Task instructions: Within this material, how many lines include the word "frac"? Answer with a number and nothing more.

==========

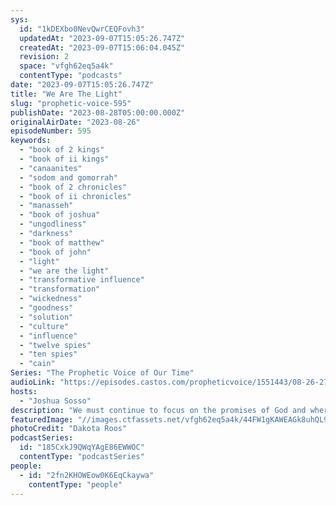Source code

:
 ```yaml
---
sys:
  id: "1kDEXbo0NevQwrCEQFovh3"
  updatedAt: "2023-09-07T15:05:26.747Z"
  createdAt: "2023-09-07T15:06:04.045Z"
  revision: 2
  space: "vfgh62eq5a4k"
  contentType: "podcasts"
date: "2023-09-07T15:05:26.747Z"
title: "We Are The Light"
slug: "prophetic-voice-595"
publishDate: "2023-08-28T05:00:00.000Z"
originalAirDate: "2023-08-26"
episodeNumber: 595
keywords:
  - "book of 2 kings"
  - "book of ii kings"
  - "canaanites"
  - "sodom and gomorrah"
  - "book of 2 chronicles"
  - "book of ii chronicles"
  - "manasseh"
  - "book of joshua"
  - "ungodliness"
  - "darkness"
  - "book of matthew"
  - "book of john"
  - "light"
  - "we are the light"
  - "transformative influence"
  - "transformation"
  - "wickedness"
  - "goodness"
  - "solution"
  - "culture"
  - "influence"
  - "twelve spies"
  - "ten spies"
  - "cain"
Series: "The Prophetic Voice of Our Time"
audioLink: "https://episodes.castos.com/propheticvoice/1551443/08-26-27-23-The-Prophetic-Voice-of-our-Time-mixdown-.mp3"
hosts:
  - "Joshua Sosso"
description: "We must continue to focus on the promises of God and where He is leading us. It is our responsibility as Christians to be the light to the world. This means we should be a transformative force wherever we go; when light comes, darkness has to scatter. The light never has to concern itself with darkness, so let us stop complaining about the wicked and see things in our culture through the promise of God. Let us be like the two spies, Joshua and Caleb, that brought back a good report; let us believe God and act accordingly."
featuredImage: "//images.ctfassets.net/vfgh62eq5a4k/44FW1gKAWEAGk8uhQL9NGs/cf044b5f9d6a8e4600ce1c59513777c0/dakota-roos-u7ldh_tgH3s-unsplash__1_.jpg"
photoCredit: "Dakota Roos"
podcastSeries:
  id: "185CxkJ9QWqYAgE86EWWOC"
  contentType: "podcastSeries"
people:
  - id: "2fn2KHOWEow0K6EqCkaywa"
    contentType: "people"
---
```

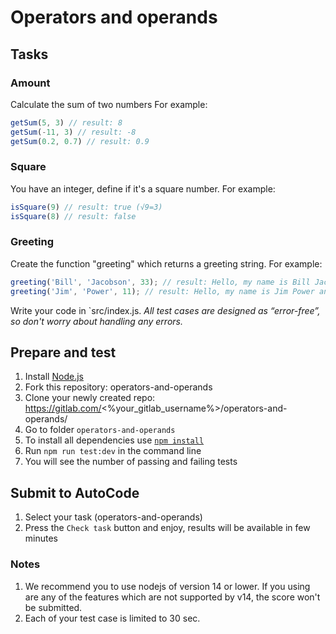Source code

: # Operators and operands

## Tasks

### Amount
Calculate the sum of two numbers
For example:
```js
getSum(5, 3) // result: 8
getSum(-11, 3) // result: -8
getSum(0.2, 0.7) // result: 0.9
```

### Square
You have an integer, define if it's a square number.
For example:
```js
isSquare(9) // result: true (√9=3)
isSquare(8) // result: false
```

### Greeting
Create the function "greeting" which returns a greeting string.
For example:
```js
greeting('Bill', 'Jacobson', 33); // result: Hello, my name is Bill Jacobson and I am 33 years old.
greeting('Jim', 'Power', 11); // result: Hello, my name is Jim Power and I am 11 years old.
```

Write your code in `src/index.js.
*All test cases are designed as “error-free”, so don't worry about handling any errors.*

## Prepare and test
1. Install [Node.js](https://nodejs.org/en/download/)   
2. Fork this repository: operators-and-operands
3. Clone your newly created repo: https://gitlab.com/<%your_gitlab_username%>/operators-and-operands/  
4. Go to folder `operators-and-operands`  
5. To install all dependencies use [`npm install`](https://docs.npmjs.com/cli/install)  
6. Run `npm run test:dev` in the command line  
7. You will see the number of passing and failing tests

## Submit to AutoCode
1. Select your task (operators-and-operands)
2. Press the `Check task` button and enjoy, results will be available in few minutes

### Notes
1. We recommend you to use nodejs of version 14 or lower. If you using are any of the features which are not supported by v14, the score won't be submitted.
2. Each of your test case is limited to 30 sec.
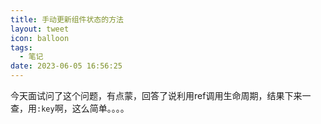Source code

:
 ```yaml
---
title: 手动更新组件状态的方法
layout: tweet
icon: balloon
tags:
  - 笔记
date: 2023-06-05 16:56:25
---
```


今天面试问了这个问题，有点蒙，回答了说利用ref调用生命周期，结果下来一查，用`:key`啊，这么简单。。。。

==========

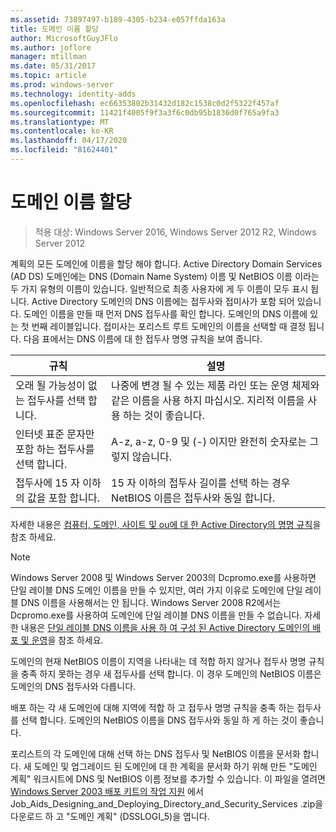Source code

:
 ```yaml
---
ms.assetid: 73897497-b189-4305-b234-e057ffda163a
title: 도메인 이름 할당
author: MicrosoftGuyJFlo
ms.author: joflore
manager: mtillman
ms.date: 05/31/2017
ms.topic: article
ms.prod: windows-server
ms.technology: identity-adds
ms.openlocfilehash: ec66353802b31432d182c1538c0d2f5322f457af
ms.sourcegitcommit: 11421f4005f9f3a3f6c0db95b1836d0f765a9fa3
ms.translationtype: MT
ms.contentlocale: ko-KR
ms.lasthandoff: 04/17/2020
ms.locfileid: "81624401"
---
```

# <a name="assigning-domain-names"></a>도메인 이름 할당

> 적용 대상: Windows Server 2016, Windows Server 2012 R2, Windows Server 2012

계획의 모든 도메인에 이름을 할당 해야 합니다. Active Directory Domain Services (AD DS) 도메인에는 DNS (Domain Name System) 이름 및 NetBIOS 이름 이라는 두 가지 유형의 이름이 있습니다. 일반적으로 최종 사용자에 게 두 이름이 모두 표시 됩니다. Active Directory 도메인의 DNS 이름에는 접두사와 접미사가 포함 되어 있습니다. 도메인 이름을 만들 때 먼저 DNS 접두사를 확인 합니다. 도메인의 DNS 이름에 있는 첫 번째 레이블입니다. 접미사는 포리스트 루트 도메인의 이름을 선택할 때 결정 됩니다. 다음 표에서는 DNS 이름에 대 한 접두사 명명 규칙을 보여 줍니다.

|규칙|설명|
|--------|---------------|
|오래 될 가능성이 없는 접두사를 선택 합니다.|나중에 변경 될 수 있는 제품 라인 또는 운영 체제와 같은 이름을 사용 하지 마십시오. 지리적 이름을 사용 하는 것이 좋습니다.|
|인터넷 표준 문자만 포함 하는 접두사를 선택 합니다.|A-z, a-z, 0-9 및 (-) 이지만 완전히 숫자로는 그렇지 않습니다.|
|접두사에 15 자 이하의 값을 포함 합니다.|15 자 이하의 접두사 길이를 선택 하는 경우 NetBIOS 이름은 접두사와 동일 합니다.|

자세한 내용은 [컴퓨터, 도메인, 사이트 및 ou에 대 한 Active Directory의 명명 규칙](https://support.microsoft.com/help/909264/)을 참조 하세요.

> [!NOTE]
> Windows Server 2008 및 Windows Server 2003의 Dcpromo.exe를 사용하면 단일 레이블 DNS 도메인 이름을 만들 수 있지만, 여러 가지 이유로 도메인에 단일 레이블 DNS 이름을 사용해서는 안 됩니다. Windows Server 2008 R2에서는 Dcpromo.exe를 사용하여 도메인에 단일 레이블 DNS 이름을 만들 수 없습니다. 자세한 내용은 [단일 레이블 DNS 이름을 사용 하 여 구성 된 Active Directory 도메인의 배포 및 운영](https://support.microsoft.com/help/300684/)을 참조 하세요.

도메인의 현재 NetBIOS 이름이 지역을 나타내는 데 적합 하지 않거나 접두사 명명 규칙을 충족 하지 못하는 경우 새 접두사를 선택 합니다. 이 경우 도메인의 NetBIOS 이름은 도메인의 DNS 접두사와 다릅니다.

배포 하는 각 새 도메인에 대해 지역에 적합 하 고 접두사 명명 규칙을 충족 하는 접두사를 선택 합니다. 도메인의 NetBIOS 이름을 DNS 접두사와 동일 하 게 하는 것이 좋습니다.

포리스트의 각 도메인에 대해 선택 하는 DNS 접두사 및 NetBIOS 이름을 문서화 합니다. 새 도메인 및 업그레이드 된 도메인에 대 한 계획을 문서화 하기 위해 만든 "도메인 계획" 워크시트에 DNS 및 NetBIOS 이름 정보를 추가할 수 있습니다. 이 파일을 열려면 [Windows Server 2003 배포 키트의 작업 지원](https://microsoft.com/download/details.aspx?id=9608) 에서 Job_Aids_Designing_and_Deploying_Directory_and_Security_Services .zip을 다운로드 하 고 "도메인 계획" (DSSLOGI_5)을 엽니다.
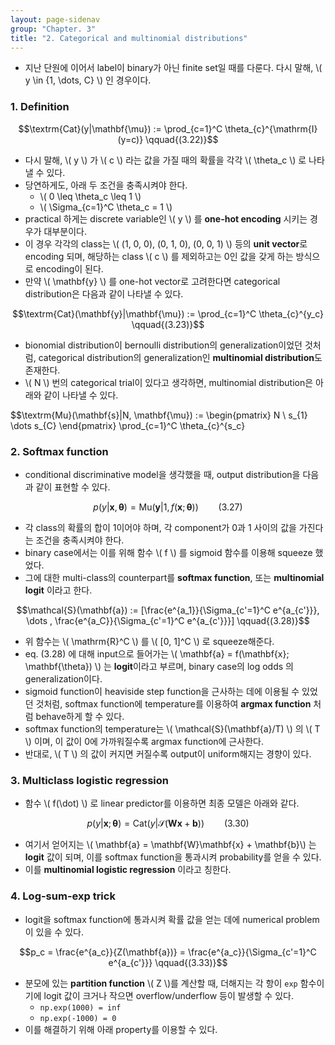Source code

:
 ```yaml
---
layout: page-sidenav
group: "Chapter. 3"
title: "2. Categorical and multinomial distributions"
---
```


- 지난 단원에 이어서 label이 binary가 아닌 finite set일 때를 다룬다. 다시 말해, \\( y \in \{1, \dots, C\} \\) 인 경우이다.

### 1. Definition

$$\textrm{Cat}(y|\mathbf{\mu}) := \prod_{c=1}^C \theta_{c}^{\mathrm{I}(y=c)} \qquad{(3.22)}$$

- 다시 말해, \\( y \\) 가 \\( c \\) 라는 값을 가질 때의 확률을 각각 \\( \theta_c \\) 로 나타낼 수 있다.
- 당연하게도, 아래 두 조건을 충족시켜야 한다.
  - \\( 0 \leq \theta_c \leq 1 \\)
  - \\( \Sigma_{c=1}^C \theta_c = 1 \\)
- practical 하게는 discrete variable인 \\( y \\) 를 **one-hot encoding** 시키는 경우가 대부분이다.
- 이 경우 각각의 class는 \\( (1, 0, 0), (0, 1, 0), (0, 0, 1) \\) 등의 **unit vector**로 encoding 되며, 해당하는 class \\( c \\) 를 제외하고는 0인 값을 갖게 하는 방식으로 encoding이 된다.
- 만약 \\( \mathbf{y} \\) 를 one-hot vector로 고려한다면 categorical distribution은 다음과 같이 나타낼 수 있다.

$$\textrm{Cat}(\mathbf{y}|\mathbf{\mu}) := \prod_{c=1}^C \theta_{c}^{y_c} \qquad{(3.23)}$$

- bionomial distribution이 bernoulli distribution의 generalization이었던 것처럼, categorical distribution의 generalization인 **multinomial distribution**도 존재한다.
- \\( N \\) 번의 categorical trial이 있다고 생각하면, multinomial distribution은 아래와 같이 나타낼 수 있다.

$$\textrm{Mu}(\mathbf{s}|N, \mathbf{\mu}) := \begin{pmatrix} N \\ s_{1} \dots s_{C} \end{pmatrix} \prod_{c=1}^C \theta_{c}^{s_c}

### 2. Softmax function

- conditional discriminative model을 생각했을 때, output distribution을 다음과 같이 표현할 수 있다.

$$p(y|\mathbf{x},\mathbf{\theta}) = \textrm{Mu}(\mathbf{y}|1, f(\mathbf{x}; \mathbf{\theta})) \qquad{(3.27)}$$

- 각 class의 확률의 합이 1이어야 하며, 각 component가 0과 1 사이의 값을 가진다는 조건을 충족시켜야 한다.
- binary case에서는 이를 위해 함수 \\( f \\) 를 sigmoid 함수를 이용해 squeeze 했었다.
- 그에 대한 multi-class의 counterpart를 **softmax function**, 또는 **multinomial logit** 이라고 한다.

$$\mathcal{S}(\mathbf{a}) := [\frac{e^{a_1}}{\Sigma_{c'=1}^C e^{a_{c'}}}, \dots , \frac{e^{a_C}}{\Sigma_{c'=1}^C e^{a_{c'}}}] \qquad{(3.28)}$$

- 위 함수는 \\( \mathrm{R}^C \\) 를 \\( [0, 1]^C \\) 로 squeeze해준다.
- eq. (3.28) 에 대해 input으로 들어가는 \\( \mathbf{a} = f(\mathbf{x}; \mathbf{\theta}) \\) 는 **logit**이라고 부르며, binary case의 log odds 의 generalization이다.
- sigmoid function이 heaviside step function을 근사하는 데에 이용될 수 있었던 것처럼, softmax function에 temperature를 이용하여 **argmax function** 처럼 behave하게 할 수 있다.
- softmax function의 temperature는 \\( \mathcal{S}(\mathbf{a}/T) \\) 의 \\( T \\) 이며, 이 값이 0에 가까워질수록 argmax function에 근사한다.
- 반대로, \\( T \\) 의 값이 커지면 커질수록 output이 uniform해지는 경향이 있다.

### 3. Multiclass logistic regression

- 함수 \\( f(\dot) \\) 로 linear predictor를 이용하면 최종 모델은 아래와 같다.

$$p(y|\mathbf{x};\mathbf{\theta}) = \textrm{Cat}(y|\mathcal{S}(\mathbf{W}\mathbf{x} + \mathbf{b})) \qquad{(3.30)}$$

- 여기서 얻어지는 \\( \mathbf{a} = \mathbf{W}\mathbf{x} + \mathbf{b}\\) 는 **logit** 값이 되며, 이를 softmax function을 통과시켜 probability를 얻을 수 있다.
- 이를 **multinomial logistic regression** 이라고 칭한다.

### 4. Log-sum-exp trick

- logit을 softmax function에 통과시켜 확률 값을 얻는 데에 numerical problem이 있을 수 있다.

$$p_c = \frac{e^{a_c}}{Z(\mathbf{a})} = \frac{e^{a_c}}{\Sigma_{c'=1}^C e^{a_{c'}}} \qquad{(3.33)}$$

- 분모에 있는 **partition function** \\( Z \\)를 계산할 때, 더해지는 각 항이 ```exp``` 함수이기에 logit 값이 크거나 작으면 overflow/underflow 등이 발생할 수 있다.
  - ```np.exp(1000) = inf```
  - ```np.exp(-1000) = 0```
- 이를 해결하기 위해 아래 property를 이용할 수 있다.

==========

Finished exercise: 2